When John Gruber mentioned Twitter a couple weeks ago, saying, ”[his] spidey sense says Twitter is going to be one of those ‘everyone’s using it’ big deals pretty soon,” I went straight over to twitter.com to see what it was all about.

When I got there I was pretty under-whelmed with the concept of the site/service (all it does is ask, “What are you doing?”) and left pretty quickly. It’s like a blog where all you post is a 143 character quick message about what you’re doing. Big deal. So I browsed on.

About 30 minutes later it suddenly hit me. What if I used Twitter as a central location to update a personal status/away-message for my web site, Adium (and so all my AIM, Jabber, and Yahoo! Messenger accounts), possibly finger, as well as whatever service I start using next. That’s where Twitter’s ability to post via web, AIM/Jabber, or cell phone suddenly appeared to be complete genius to me.

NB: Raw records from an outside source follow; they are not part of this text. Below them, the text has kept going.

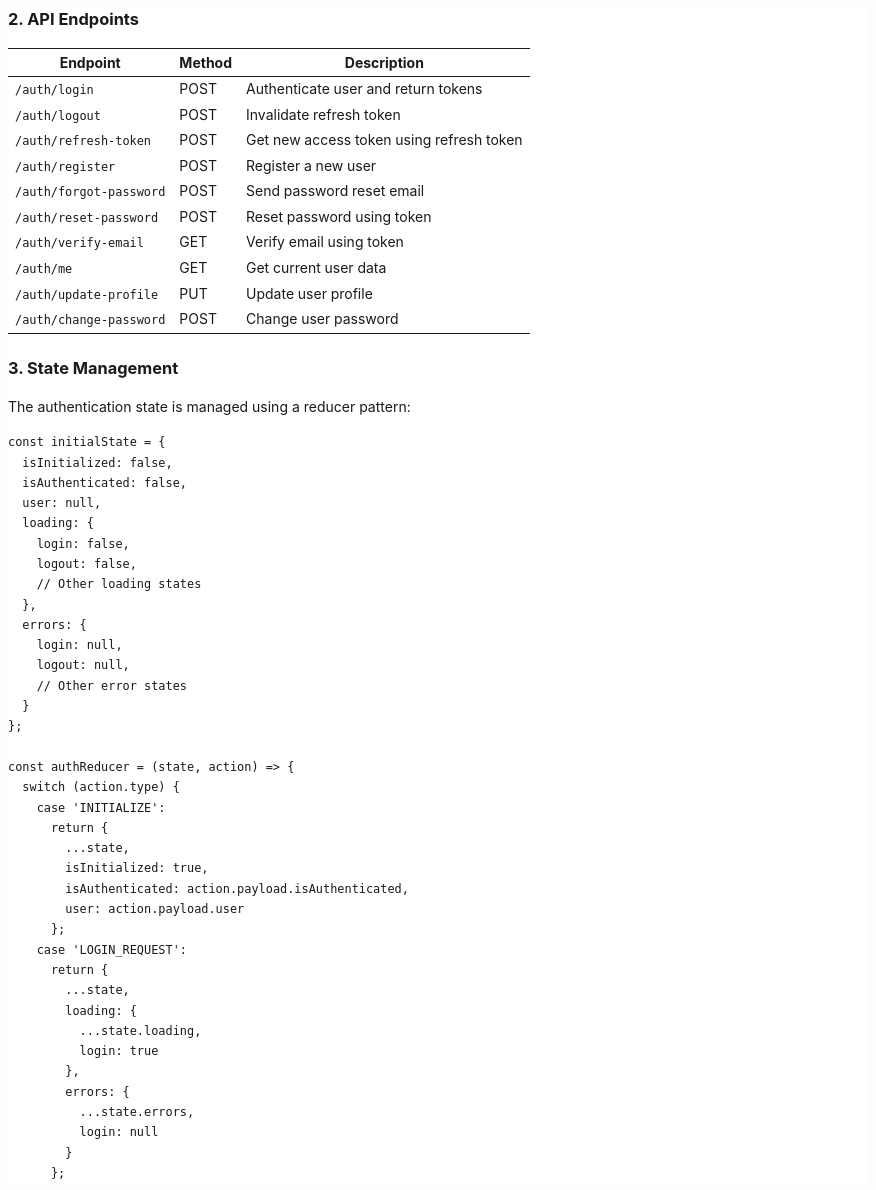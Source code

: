 ### 2. API Endpoints

| Endpoint | Method | Description |
|----------|--------|-------------|
| `/auth/login` | POST | Authenticate user and return tokens |
| `/auth/logout` | POST | Invalidate refresh token |
| `/auth/refresh-token` | POST | Get new access token using refresh token |
| `/auth/register` | POST | Register a new user |
| `/auth/forgot-password` | POST | Send password reset email |
| `/auth/reset-password` | POST | Reset password using token |
| `/auth/verify-email` | GET | Verify email using token |
| `/auth/me` | GET | Get current user data |
| `/auth/update-profile` | PUT | Update user profile |
| `/auth/change-password` | POST | Change user password |

### 3. State Management

The authentication state is managed using a reducer pattern:

```tsx
const initialState = {
  isInitialized: false,
  isAuthenticated: false,
  user: null,
  loading: {
    login: false,
    logout: false,
    // Other loading states
  },
  errors: {
    login: null,
    logout: null,
    // Other error states
  }
};

const authReducer = (state, action) => {
  switch (action.type) {
    case 'INITIALIZE':
      return {
        ...state,
        isInitialized: true,
        isAuthenticated: action.payload.isAuthenticated,
        user: action.payload.user
      };
    case 'LOGIN_REQUEST':
      return {
        ...state,
        loading: {
          ...state.loading,
          login: true
        },
        errors: {
          ...state.errors,
          login: null
        }
      };
```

I’ve never cared for the SMS messaging functionality for reminders in Google Calendar or other services and I sure don’t want to use my cell phone to post weblog entries like some people do, but how many times have I gotten back to my computer to find numerous IMs from people that hadn’t caught on that I was away or didn’t realize I was busy with some other project? Obviously too many to count on all my digits (including toes). So, integrating a centralized status message with as many services as possible would be very beneficial to me.

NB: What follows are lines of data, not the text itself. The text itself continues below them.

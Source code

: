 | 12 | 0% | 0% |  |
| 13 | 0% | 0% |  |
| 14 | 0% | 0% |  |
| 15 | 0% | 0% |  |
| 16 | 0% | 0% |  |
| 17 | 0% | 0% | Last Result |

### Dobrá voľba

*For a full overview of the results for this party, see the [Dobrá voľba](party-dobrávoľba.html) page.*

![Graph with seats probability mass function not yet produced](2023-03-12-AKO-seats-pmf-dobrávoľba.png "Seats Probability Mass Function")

I quickly happened across the TwitterAdium Xtra for Adium1, found the API fairly easy to work with via JavaScript, a Textpattern plug-in, and many other cool things.

What I’m finding out about the latest “Web 2.0” sites/services is that their true power is not so much in their tagging (although very useful) or their community aspects (which I tend to care little about), but in that many of them publish APIs and embrace others using them as building blocks. “Web 2.0”—or are we up to 2.5 yet?—is very much like working on a unix command line: others have created many, many useful tools and all you have to do is pipe their output to others or occasionally write a script to glue them all together.

1 Unfortunately, TwitterAdium currently requires the latest beta and I’m using the stable release, so I’ll have to actually upgrade or wait it out.